In 2007 since the development of Mirao deformable mirror by Imagine Eyes, Imagine Optic entered the field of bio-imaging and fluorescence microscopy. The company developed a set of separate components, AOKit Bio, for custom-built optical setups as well as the MicAO line of products for standard inverted-frame microscopes (MicAO 3DSR for PALM/STORM and MicAO SD for spinning disk microscopy).



2008 release of the SL-Sys neo, first of a kind system dedicated to the characterization of miniaturized optics and objectives.



2010 release of ILAO, first deformable mirror specifically dedicated to ultra-high intensity lasers



2012 introduction of the 4th generation of HASO.

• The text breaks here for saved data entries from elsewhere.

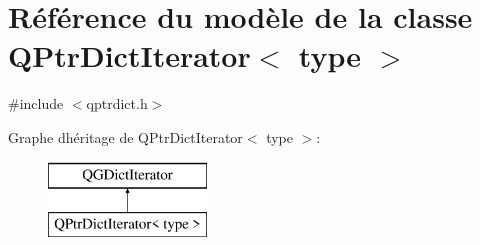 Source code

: \hypertarget{class_q_ptr_dict_iterator}{}\section{Référence du modèle de la classe Q\+Ptr\+Dict\+Iterator$<$ type $>$}
\label{class_q_ptr_dict_iterator}


{\ttfamily \#include $<$qptrdict.\+h$>$}

Graphe d\textquotesingle{}héritage de Q\+Ptr\+Dict\+Iterator$<$ type $>$\+:\begin{figure}[H]
\begin{center}
\leavevmode
\includegraphics[height=2.000000cm]{class_q_ptr_dict_iterator}
\end{center}
\end{figure}
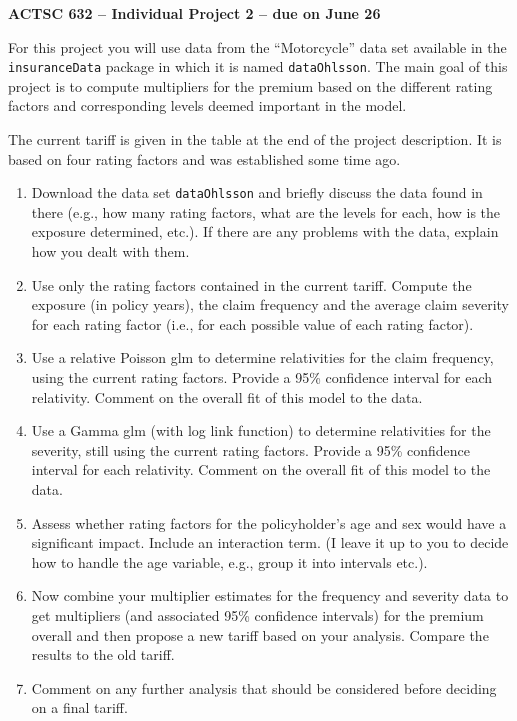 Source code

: \documentclass[11pt]{article}
\begin{document}
\begin{center}
{\large \bf ACTSC 632 -- Individual Project 2 -- due on June 26} \\

\end{center}



For this project you will use data from the ``Motorcycle'' data set available in the {\tt insuranceData} package in which it is named {\tt dataOhlsson}.  The main goal of this project is to compute multipliers for the premium based on the different rating factors and corresponding levels deemed important in the model.

The current tariff  is given in the table at the end of the project description. It is based on four rating factors and was established some time ago.


\begin{enumerate}
  
\item Download the data set {\tt dataOhlsson} and briefly discuss the data found in there (e.g., how many rating factors, what are the levels for each, how is the exposure determined, etc.). If there are any problems with the data, explain how you dealt with them.
\item Use only the rating factors contained in the current tariff. Compute the exposure (in policy years), the claim frequency and the average claim severity for each rating factor (i.e., for each possible value of each rating factor).
\item Use a relative Poisson glm to determine relativities for the claim frequency, using the current rating factors.
Provide a 95\% confidence interval for each relativity. Comment on the overall fit of this model to the data.
\item Use a Gamma glm (with log link function) to determine relativities for the severity, still using the current rating factors.
Provide a 95\% confidence interval for each relativity. Comment on the overall fit of this model to the data.
\item Assess whether rating factors for the policyholder's age and sex would have a significant impact. Include an interaction term. (I leave it up to you to decide how to handle the age variable, e.g., group it into intervals etc.).
\item Now combine your multiplier estimates for the frequency and severity data to get multipliers (and associated 95\% confidence intervals) for the premium overall and then propose a new tariff based on your analysis. Compare the results to the old tariff.
  \item Comment on any further analysis that should be considered before deciding on a final tariff. 
\end{enumerate}
\end{document}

2013 release of MicAO 3DSR, first adaptive optics accessory designed to super-resolution microscopy.



2014 Imagine Optic and Q-Sys BV were granted by Eurostars, a joint programme between Eureka (organisation) and the European Commission) for the development of high-accuracy automated metrology platform for characterization of x-ray mirrors.

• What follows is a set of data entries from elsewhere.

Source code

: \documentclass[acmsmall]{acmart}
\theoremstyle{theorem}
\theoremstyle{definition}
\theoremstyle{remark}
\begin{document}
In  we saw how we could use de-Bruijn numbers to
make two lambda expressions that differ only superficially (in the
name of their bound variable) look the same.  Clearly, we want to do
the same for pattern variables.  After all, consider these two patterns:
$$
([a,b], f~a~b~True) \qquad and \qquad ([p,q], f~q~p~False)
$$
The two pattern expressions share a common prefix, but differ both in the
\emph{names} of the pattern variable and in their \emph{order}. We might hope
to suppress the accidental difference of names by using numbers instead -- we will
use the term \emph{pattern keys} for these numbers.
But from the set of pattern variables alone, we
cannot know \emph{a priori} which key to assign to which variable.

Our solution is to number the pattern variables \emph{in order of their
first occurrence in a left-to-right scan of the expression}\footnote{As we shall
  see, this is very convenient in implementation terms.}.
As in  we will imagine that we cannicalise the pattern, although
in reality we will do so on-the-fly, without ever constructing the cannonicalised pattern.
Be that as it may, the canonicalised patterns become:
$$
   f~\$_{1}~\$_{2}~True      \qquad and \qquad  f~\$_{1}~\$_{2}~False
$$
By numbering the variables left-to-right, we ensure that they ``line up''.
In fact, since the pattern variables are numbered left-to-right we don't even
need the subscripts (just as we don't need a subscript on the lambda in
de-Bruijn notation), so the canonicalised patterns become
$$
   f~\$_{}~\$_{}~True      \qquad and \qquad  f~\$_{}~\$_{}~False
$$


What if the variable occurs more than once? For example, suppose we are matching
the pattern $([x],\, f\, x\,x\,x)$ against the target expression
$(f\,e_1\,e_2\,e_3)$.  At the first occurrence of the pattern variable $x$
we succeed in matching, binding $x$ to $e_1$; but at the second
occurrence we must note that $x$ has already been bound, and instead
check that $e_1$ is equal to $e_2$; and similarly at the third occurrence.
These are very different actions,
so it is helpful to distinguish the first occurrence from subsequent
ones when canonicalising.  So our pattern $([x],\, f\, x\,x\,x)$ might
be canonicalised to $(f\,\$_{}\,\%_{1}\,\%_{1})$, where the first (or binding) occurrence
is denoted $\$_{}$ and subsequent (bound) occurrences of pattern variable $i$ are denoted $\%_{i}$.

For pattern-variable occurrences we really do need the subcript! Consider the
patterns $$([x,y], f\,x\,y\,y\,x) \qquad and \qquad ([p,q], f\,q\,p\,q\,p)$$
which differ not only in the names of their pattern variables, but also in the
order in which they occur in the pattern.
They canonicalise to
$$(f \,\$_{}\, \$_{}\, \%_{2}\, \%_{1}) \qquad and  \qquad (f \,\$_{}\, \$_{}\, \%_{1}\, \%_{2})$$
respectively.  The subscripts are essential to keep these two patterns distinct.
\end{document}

2015 release of ILAO Star, 3rd generation of the mechanical deformable mirror. Imagine Optic celebrated its 20th anniversary in December 2016 and released on that year the HASO4 Broadband.



2017 upgrade of the R-Flex50 allowing now multi-wavelength measurements in the visible and NIR.Imagine Optic also has divisions in Spain (COSINGO; since 2008), in the US (Axiom Optics; since 2010) and an office in China (since 2012).

Applications

Optical metrology

Shack–Hartmann wavefront sensor has been widely used to perform highly accurate laser beam alignment, optical component characterization and optical system characterization. Wavefront sensors measure the amplitude and the phase of electromagnetic waves independently, giving intensity and wavefront profiles, respectively. The resulting absolute wavefront measurements are required in several applications, and absolute measurement accuracy is one of the key parameters for optical metrology.



Recently, highly accurate wavefront sensors have been applied for the characterization of the slope error, surface roughness and surface form of large optics such as X-ray mirrors. This is an alternative measurement technique to Long Trace Profilometer (LTP).

High-power lasers

Ultra high intensity lasers are now commonly used in several fields of physics research, including X-rays, wakefield acceleration, proton generation and ICF, with the common idea of intensely focusing a laser beam to energy densities that can reach 1022 W/cm2 on a target. To achieve such a goal, the laser beam typically passes through several amplification stages and is transported with larger and larger optical components. As a result, the beam is affected by thermal effects and optical aberrations which distort the wavefront and affect the focusing quality. This decreases light intensity on the target. Usually, both spectral and spatial phases are adaptively controlled in order to achieve the required focusing.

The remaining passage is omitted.